The library is further open to define your custom tokens and lex/parse any type of boolean formula.

There are two main components to Farser

  • The Lexer - creates tokens from a String representation of a (DRG) formula
  • The Descent Parser - creates an Abstract Syntax Tree of boolean logic from the lexer tokens
    • Can be used to evaluate the boolean formula and interact with the evaluation
    • Can be used to iterate through the tree and print its representation

Limitations:

This library has its limitations. It can lex any desired string with minimal setup (it simply splits the string to lex based on space delimiters), but building the AST has more limitations depending on the current state of this library implementation. The currently known limitations are:

  • Two operators next to each other are not possible. The formula is expected to alternate operand and operator
    • for example in COUNT > 0, COUNT has to be an operand (a "variable" which will get substituted with some value) and it can not be an operator (an implementation of TokenType)
  • It does not recognize any functions/operators with parameters
    • for example, List(1, 2, 3) will not build a proper AST

Formula Lexer

The formula lexer simply splits a formula into well-defined elements (tokens). It recognizes specific token types (defined as enum constants) and has a catch-all type called ATOM for everything else.
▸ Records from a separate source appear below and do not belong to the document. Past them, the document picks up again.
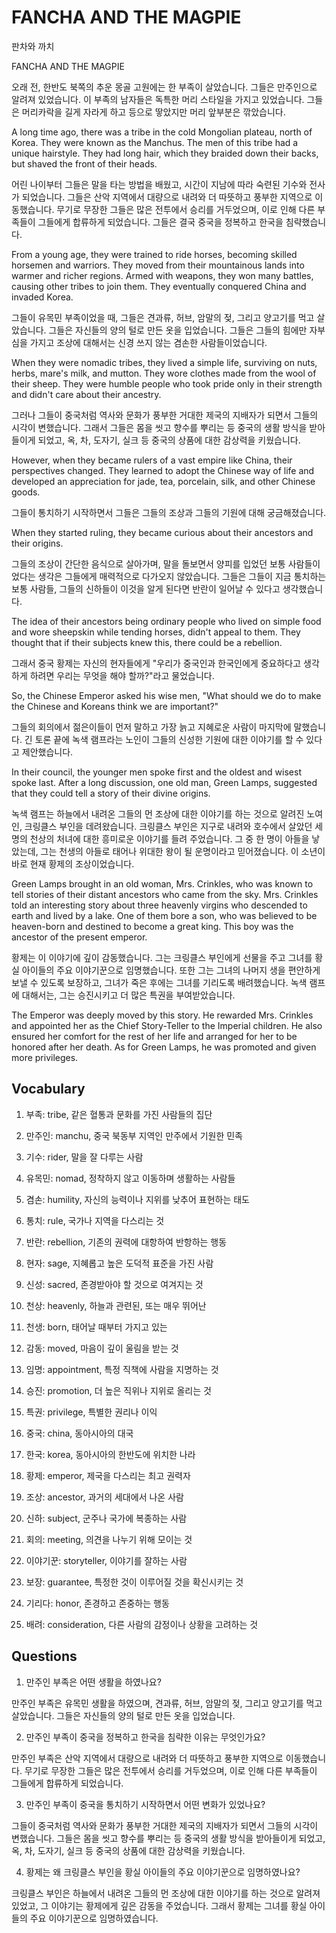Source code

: # FANCHA AND THE MAGPIE

판차와 까치

FANCHA AND THE MAGPIE

오래 전, 한반도 북쪽의 추운 몽골 고원에는 한 부족이 살았습니다. 그들은 만주인으로 알려져 있었습니다. 이 부족의 남자들은 독특한 머리 스타일을 가지고 있었습니다. 그들은 머리카락을 길게 자라게 하고 등으로 땋았지만 머리 앞부분은 깎았습니다.

A long time ago, there was a tribe in the cold Mongolian plateau, north of Korea. They were known as the Manchus. The men of this tribe had a unique hairstyle. They had long hair, which they braided down their backs, but shaved the front of their heads.

어린 나이부터 그들은 말을 타는 방법을 배웠고, 시간이 지남에 따라 숙련된 기수와 전사가 되었습니다. 그들은 산악 지역에서 대량으로 내려와 더 따뜻하고 풍부한 지역으로 이동했습니다. 무기로 무장한 그들은 많은 전투에서 승리를 거두었으며, 이로 인해 다른 부족들이 그들에게 합류하게 되었습니다. 그들은 결국 중국을 정복하고 한국을 침략했습니다.

From a young age, they were trained to ride horses, becoming skilled horsemen and warriors. They moved from their mountainous lands into warmer and richer regions. Armed with weapons, they won many battles, causing other tribes to join them. They eventually conquered China and invaded Korea.

그들이 유목민 부족이었을 때, 그들은 견과류, 허브, 암말의 젖, 그리고 양고기를 먹고 살았습니다. 그들은 자신들의 양의 털로 만든 옷을 입었습니다. 그들은 그들의 힘에만 자부심을 가지고 조상에 대해서는 신경 쓰지 않는 겸손한 사람들이었습니다.

When they were nomadic tribes, they lived a simple life, surviving on nuts, herbs, mare's milk, and mutton. They wore clothes made from the wool of their sheep. They were humble people who took pride only in their strength and didn't care about their ancestry.

그러나 그들이 중국처럼 역사와 문화가 풍부한 거대한 제국의 지배자가 되면서 그들의 시각이 변했습니다. 그래서 그들은 몸을 씻고 향수를 뿌리는 등 중국의 생활 방식을 받아들이게 되었고, 옥, 차, 도자기, 실크 등 중국의 상품에 대한 감상력을 키웠습니다.

However, when they became rulers of a vast empire like China, their perspectives changed. They learned to adopt the Chinese way of life and developed an appreciation for jade, tea, porcelain, silk, and other Chinese goods.

그들이 통치하기 시작하면서 그들은 그들의 조상과 그들의 기원에 대해 궁금해졌습니다.

When they started ruling, they became curious about their ancestors and their origins.

그들의 조상이 간단한 음식으로 살아가며, 말을 돌보면서 양피를 입었던 보통 사람들이었다는 생각은 그들에게 매력적으로 다가오지 않았습니다. 그들은 그들이 지금 통치하는 보통 사람들, 그들의 신하들이 이것을 알게 된다면 반란이 일어날 수 있다고 생각했습니다.

The idea of their ancestors being ordinary people who lived on simple food and wore sheepskin while tending horses, didn't appeal to them. They thought that if their subjects knew this, there could be a rebellion.

그래서 중국 황제는 자신의 현자들에게 "우리가 중국인과 한국인에게 중요하다고 생각하게 하려면 우리는 무엇을 해야 할까?"라고 물었습니다.

So, the Chinese Emperor asked his wise men, "What should we do to make the Chinese and Koreans think we are important?"

그들의 회의에서 젊은이들이 먼저 말하고 가장 늙고 지혜로운 사람이 마지막에 말했습니다. 긴 토론 끝에 녹색 램프라는 노인이 그들의 신성한 기원에 대한 이야기를 할 수 있다고 제안했습니다.

In their council, the younger men spoke first and the oldest and wisest spoke last. After a long discussion, one old man, Green Lamps, suggested that they could tell a story of their divine origins.

녹색 램프는 하늘에서 내려온 그들의 먼 조상에 대한 이야기를 하는 것으로 알려진 노여인, 크링클스 부인을 데려왔습니다. 크링클스 부인은 지구로 내려와 호수에서 살았던 세 명의 천상의 처녀에 대한 흥미로운 이야기를 들려 주었습니다. 그 중 한 명이 아들을 낳았는데, 그는 천생의 아들로 태어나 위대한 왕이 될 운명이라고 믿어졌습니다. 이 소년이 바로 현재 황제의 조상이었습니다.

Green Lamps brought in an old woman, Mrs. Crinkles, who was known to tell stories of their distant ancestors who came from the sky. Mrs. Crinkles told an interesting story about three heavenly virgins who descended to earth and lived by a lake. One of them bore a son, who was believed to be heaven-born and destined to become a great king. This boy was the ancestor of the present emperor.

황제는 이 이야기에 깊이 감동했습니다. 그는 크링클스 부인에게 선물을 주고 그녀를 황실 아이들의 주요 이야기꾼으로 임명했습니다. 또한 그는 그녀의 나머지 생을 편안하게 보낼 수 있도록 보장하고, 그녀가 죽은 후에는 그녀를 기리도록 배려했습니다. 녹색 램프에 대해서는, 그는 승진시키고 더 많은 특권을 부여받았습니다.

The Emperor was deeply moved by this story. He rewarded Mrs. Crinkles and appointed her as the Chief Story-Teller to the Imperial children. He also ensured her comfort for the rest of her life and arranged for her to be honored after her death. As for Green Lamps, he was promoted and given more privileges.

## Vocabulary

1. 부족: tribe, 같은 혈통과 문화를 가진 사람들의 집단

2. 만주인: manchu, 중국 북동부 지역인 만주에서 기원한 민족

3. 기수: rider, 말을 잘 다루는 사람

4. 유목민: nomad, 정착하지 않고 이동하며 생활하는 사람들

5. 겸손: humility, 자신의 능력이나 지위를 낮추어 표현하는 태도

6. 통치: rule, 국가나 지역을 다스리는 것

7. 반란: rebellion, 기존의 권력에 대항하여 반항하는 행동

8. 현자: sage, 지혜롭고 높은 도덕적 표준을 가진 사람

9. 신성: sacred, 존경받아야 할 것으로 여겨지는 것

10. 천상: heavenly, 하늘과 관련된, 또는 매우 뛰어난

11. 천생: born, 태어날 때부터 가지고 있는

12. 감동: moved, 마음이 깊이 울림을 받는 것

13. 임명: appointment, 특정 직책에 사람을 지명하는 것

14. 승진: promotion, 더 높은 직위나 지위로 올리는 것

15. 특권: privilege, 특별한 권리나 이익

16. 중국: china, 동아시아의 대국

17. 한국: korea, 동아시아의 한반도에 위치한 나라

18. 황제: emperor, 제국을 다스리는 최고 권력자

19. 조상: ancestor, 과거의 세대에서 나온 사람

20. 신하: subject, 군주나 국가에 복종하는 사람

21. 회의: meeting, 의견을 나누기 위해 모이는 것

22. 이야기꾼: storyteller, 이야기를 잘하는 사람

23. 보장: guarantee, 특정한 것이 이루어질 것을 확신시키는 것

24. 기리다: honor, 존경하고 존중하는 행동

25. 배려: consideration, 다른 사람의 감정이나 상황을 고려하는 것

## Questions

1. 만주인 부족은 어떤 생활을 하였나요?

만주인 부족은 유목민 생활을 하였으며, 견과류, 허브, 암말의 젖, 그리고 양고기를 먹고 살았습니다. 그들은 자신들의 양의 털로 만든 옷을 입었습니다.

2. 만주인 부족이 중국을 정복하고 한국을 침략한 이유는 무엇인가요?

만주인 부족은 산악 지역에서 대량으로 내려와 더 따뜻하고 풍부한 지역으로 이동했습니다. 무기로 무장한 그들은 많은 전투에서 승리를 거두었으며, 이로 인해 다른 부족들이 그들에게 합류하게 되었습니다.

3. 만주인 부족이 중국을 통치하기 시작하면서 어떤 변화가 있었나요?

그들이 중국처럼 역사와 문화가 풍부한 거대한 제국의 지배자가 되면서 그들의 시각이 변했습니다. 그들은 몸을 씻고 향수를 뿌리는 등 중국의 생활 방식을 받아들이게 되었고, 옥, 차, 도자기, 실크 등 중국의 상품에 대한 감상력을 키웠습니다.

4. 황제는 왜 크링클스 부인을 황실 아이들의 주요 이야기꾼으로 임명하였나요?

크링클스 부인은 하늘에서 내려온 그들의 먼 조상에 대한 이야기를 하는 것으로 알려져 있었고, 그 이야기는 황제에게 깊은 감동을 주었습니다. 그래서 황제는 그녀를 황실 아이들의 주요 이야기꾼으로 임명하였습니다.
To implement your own tokens and lexer, see "Implement your own Lexer".

Drg Formula Lexer

The main lexer is the DrgFormulaLexer - this lexer will convert an HIS DRG formula to a list of lexer tokens (see example below)

DRG Formula: A | (~PFX:someValue & ~otherValue) & aFunction(param1, param2)
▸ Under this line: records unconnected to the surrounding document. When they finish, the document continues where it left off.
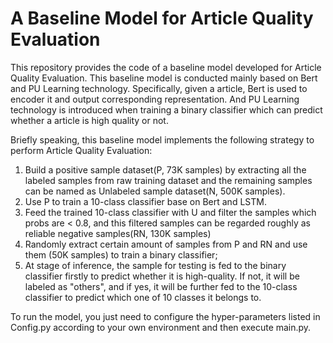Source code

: # A Baseline Model for Article Quality Evaluation

This repository provides the code of a baseline model developed for Article Quality Evaluation. This baseline model is conducted mainly based on Bert and PU Learning technology. Specifically, given a article, Bert is used to encoder it and output corresponding representation. And PU Learning technology is introduced when training a binary classifier which can predict whether a article is high quality or not.

Briefly speaking, this baseline model implements the following strategy to perform Article Quality Evaluation:
1. Build a positive sample dataset(P, 73K samples) by extracting all the labeled samples from raw training dataset and the remaining samples can be named as Unlabeled sample dataset(N, 500K samples). 
2. Use P to train a 10-class classifier base on Bert and LSTM.
3. Feed the trained 10-class classifier with U and filter the samples which probs are < 0.8, and this filtered samples can be regarded roughly as reliable negative samples(RN, 130K samples)
4. Randomly extract certain amount of samples from P and RN and use them (50K samples) to train a binary classifier;
5. At stage of inference, the sample for testing is fed to the binary classifier firstly to predict whether it is high-quality. If not, it will be labeled as "others", and if yes, it will be further fed to the 10-class classifier to predict which one of 10 classes it belongs to.

To run the model, you just need to configure the hyper-parameters listed in Config.py according to your own environment and then execute main.py.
Processing this as DRG formula

    List<DrgLexerToken> lexed = DrgFormulaLexer.lex("... your formula ...");

will result in a list of DrgLexerToken with the following:

  1. DrgFormulaToken.ATOM, value = "A"
  2. DrgFormulaToken.OR, value = "|"
  3. DrgFormulaToken.LPAREN, value = "("
  4. DrgFormulaToken.NOT, value = "~"
  5. DrgFormulaToken.ATOM, value = "someValue", prefix = "PFX"
  6. DrgFormulaToken.AND, value = "&"
  7. DrgFormulaToken.NOT, value = "~"
  8. DrgFormulaToken.ATOM, value = "otherValue"
  9. DrgFormulaToken.RPAREN, value = ")"
  10. DrgFormulaToken.AND, value = "&"
  11. DrgFormulaToken.ATOM, value = "aFunction"
  12. DrgFormulaToken.LPAREN, value = "("
  13. DrgFormulaToken.ATOM, value = "param1"
  14. DrgFormulaToken.COMMA, value = ","
  15. DrgFormulaToken.ATOM, value = "param2"
  16. DrgFormulaToken.RPAREN, value = ")"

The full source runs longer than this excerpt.